***** Record extracts *****

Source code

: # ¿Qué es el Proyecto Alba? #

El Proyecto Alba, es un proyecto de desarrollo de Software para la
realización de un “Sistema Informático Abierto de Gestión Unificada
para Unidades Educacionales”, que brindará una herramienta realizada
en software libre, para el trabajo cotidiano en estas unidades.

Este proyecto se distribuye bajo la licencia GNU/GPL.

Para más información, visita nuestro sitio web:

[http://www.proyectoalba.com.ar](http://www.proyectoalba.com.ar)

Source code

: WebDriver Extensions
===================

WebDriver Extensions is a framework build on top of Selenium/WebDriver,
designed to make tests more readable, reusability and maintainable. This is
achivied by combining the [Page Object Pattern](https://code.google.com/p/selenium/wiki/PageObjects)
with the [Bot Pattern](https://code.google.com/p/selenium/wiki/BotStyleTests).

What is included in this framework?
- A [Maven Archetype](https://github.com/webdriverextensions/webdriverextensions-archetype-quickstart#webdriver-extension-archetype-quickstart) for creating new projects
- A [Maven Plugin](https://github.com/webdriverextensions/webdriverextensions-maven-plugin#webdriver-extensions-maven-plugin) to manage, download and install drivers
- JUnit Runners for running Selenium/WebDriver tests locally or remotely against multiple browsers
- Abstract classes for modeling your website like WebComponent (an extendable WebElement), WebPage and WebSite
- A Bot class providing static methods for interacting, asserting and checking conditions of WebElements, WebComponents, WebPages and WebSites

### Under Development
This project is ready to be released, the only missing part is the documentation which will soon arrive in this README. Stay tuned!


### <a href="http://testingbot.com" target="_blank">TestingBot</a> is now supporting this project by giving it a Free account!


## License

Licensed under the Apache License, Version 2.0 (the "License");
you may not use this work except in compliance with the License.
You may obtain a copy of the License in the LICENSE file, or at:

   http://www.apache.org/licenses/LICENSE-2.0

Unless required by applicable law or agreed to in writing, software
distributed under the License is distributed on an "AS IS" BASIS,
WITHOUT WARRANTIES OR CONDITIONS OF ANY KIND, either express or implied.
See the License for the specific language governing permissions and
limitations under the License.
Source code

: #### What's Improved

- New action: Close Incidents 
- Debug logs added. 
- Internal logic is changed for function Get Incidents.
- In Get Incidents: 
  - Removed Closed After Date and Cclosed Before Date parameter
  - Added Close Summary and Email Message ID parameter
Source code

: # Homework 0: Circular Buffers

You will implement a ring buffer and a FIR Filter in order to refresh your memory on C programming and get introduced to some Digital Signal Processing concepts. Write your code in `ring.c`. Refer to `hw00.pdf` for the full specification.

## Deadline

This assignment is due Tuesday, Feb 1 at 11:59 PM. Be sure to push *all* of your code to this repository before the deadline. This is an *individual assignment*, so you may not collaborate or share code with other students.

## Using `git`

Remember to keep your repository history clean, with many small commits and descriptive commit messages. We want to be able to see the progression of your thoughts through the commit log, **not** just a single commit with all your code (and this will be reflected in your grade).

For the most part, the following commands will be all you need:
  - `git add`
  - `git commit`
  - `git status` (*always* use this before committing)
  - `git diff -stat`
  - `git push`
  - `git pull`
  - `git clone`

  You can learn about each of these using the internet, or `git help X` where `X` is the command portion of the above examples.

*****

> **Requirement**:
Reproduce only the lines above spanning from the line containing "This project is" through the line containing "Unless required by", word for word.

> **Exercise output**:
This project is ready to be released, the only missing part is the documentation which will soon arrive in this README. Stay tuned!


### <a href="http://testingbot.com" target="_blank">TestingBot</a> is now supporting this project by giving it a Free account!


## License

Licensed under the Apache License, Version 2.0 (the "License");
you may not use this work except in compliance with the License.
You may obtain a copy of the License in the LICENSE file, or at:

   http://www.apache.org/licenses/LICENSE-2.0

Unless required by applicable law or agreed to in writing, software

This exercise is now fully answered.